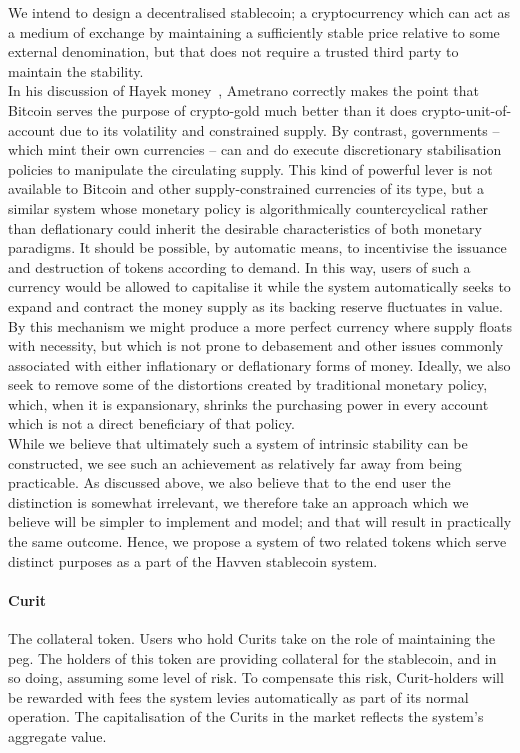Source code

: \noindent We intend to design a decentralised stablecoin; a cryptocurrency which can act as a medium of exchange by maintaining a sufficiently stable price relative to some external denomination, but that does not require a trusted third party to maintain the stability.\\

\noindent  In his discussion of Hayek money~\cite{ametrano2016hayek}, Ametrano correctly makes the point that Bitcoin serves the purpose of crypto-gold much better than it does crypto-unit-of-account due to its volatility and constrained supply. By contrast, governments -- which mint their own currencies -- can and do execute discretionary stabilisation policies to manipulate the circulating supply. This kind of powerful lever is not available to Bitcoin and other supply-constrained currencies of its type, but a similar system whose monetary policy is algorithmically countercyclical rather than deflationary could inherit the desirable characteristics of both monetary paradigms. It should be possible, by automatic means, to incentivise the issuance and destruction of tokens according to demand. In this way, users of such a currency would be allowed to capitalise it while the system automatically seeks to expand and contract the money supply as its backing reserve fluctuates in value. By this mechanism we might produce a more perfect currency where supply floats with necessity, but which is not prone to debasement and other issues commonly associated with either inflationary or deflationary forms of money. Ideally, we also seek to remove some of the distortions created by traditional monetary policy, which, when it is expansionary, shrinks the purchasing power in every account which is not a direct beneficiary of that policy.\\

\noindent While we believe that ultimately such a system of intrinsic stability can be constructed, we see such an achievement as relatively far away from being practicable. As discussed above, we also believe that to the end user the distinction is somewhat irrelevant, we therefore take an approach which we believe will be simpler to implement and model; and that will result in practically the same outcome. Hence, we propose a system of two related tokens which serve distinct purposes as a part of the Havven stablecoin system.

\paragraph{Curit} The collateral token. Users who hold Curits take on the role of maintaining the peg. The holders of this token are providing collateral for the stablecoin, and in so doing, assuming some level of risk. To compensate this risk, Curit-holders will be rewarded with fees the system levies automatically as part of its normal operation. The capitalisation of the Curits in the market reflects the system's aggregate value.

====

The problem: Go through the data and return each line where the word "such" appears.

Result:
\noindent  In his discussion of Hayek money~\cite{ametrano2016hayek}, Ametrano correctly makes the point that Bitcoin serves the purpose of crypto-gold much better than it does crypto-unit-of-account due to its volatility and constrained supply. By contrast, governments -- which mint their own currencies -- can and do execute discretionary stabilisation policies to manipulate the circulating supply. This kind of powerful lever is not available to Bitcoin and other supply-constrained currencies of its type, but a similar system whose monetary policy is algorithmically countercyclical rather than deflationary could inherit the desirable characteristics of both monetary paradigms. It should be possible, by automatic means, to incentivise the issuance and destruction of tokens according to demand. In this way, users of such a currency would be allowed to capitalise it while the system automatically seeks to expand and contract the money supply as its backing reserve fluctuates in value. By this mechanism we might produce a more perfect currency where supply floats with necessity, but which is not prone to debasement and other issues commonly associated with either inflationary or deflationary forms of money. Ideally, we also seek to remove some of the distortions created by traditional monetary policy, which, when it is expansionary, shrinks the purchasing power in every account which is not a direct beneficiary of that policy.\\
\noindent While we believe that ultimately such a system of intrinsic stability can be constructed, we see such an achievement as relatively far away from being practicable. As discussed above, we also believe that to the end user the distinction is somewhat irrelevant, we therefore take an approach which we believe will be simpler to implement and model; and that will result in practically the same outcome. Hence, we propose a system of two related tokens which serve distinct purposes as a part of the Havven stablecoin system.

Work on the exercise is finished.